Impact of Fixed Ventilation on Fire Damage Patterns in Full-Scale Structures Report Released
Over the past 30 years, home construction materials, contents, size and geometry have changed drastically - and consequently, so has fire behavior. Today’s fires, thriving as they do on predominantly synthetic materials, tend to become ventilation-limited. How and where a fire receives oxygen greatly impacts the fire dynamics and subsequent fire patterns.
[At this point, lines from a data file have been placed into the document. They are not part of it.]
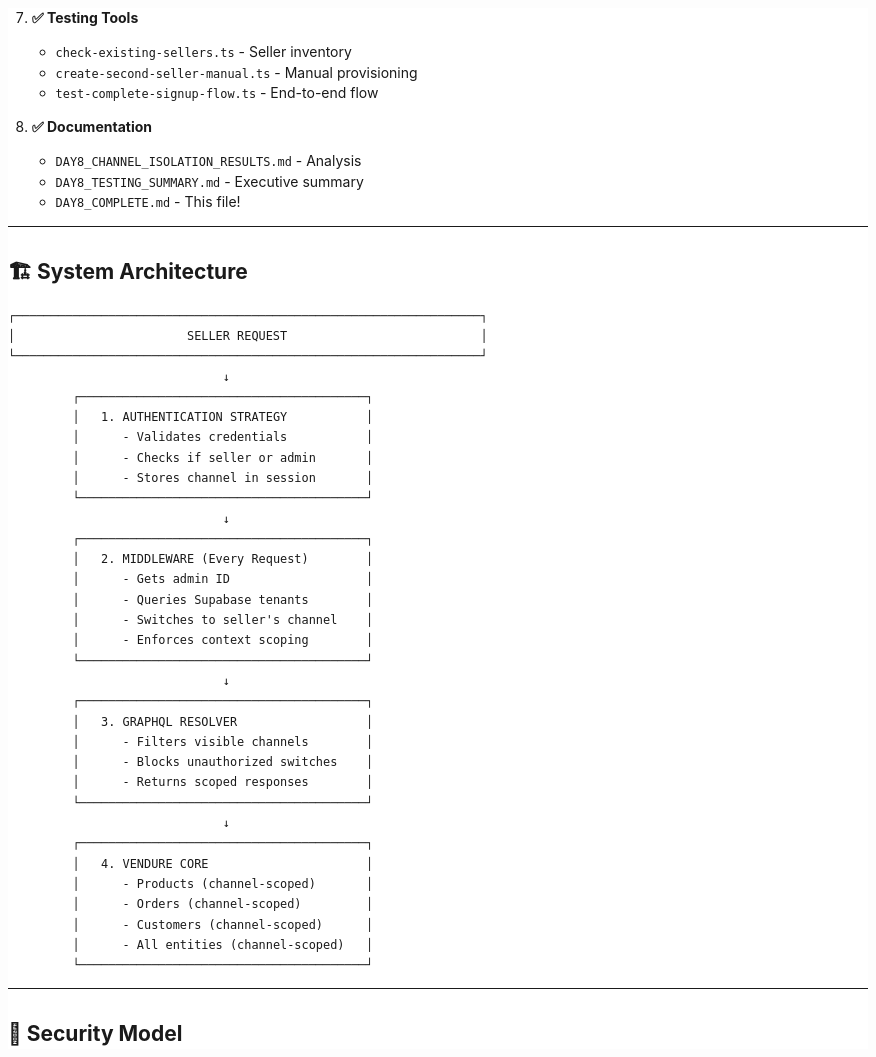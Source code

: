 7. **✅ Testing Tools**
   - `check-existing-sellers.ts` - Seller inventory
   - `create-second-seller-manual.ts` - Manual provisioning
   - `test-complete-signup-flow.ts` - End-to-end flow

8. **✅ Documentation**
   - `DAY8_CHANNEL_ISOLATION_RESULTS.md` - Analysis
   - `DAY8_TESTING_SUMMARY.md` - Executive summary
   - `DAY8_COMPLETE.md` - This file!

---

## 🏗️ System Architecture

```
┌─────────────────────────────────────────────────────────────────┐
│                        SELLER REQUEST                           │
└─────────────────────────────────────────────────────────────────┘
                              ↓
         ┌────────────────────────────────────────┐
         │   1. AUTHENTICATION STRATEGY           │
         │      - Validates credentials           │
         │      - Checks if seller or admin       │
         │      - Stores channel in session       │
         └────────────────────────────────────────┘
                              ↓
         ┌────────────────────────────────────────┐
         │   2. MIDDLEWARE (Every Request)        │
         │      - Gets admin ID                   │
         │      - Queries Supabase tenants        │
         │      - Switches to seller's channel    │
         │      - Enforces context scoping        │
         └────────────────────────────────────────┘
                              ↓
         ┌────────────────────────────────────────┐
         │   3. GRAPHQL RESOLVER                  │
         │      - Filters visible channels        │
         │      - Blocks unauthorized switches    │
         │      - Returns scoped responses        │
         └────────────────────────────────────────┘
                              ↓
         ┌────────────────────────────────────────┐
         │   4. VENDURE CORE                      │
         │      - Products (channel-scoped)       │
         │      - Orders (channel-scoped)         │
         │      - Customers (channel-scoped)      │
         │      - All entities (channel-scoped)   │
         └────────────────────────────────────────┘
```

---

## 🔐 Security Model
Knowledge of fire dynamics is critical for fire investigators to properly identify a fire’s origin. Fire dynamics depend on the relationship of the fuel, heat, and ventilation during a fire event. A ventilation change as simple as a door left open by an occupant fleeing the fire, a window open remote from the fire, or a window that fails as a result of fire growth could greatly impact the fire damage inside the structure.
During the past decade, research conducted for the purpose of examining firefighting tactics has brought focus to the impact that on-going changes in home construction materials, contents, size, and geometry have on a fire incident. Current residential structure fires are predominantly fueled by synthetic contents and commonly become ventilation-limited. How and where the fire receives oxygen, especially with a ventilation-limited fire, impacts the fire growth and subsequent fire dam- age patterns. A review of the state of forensic science in the United States was published in 2009. The report, entitled Strengthening Forensic Science in the United States: A Path Forward, by the U.S. National Academy of Sciences, indicated that ‘...more research is needed on the natural variability of burn patterns and damage characteristics...’.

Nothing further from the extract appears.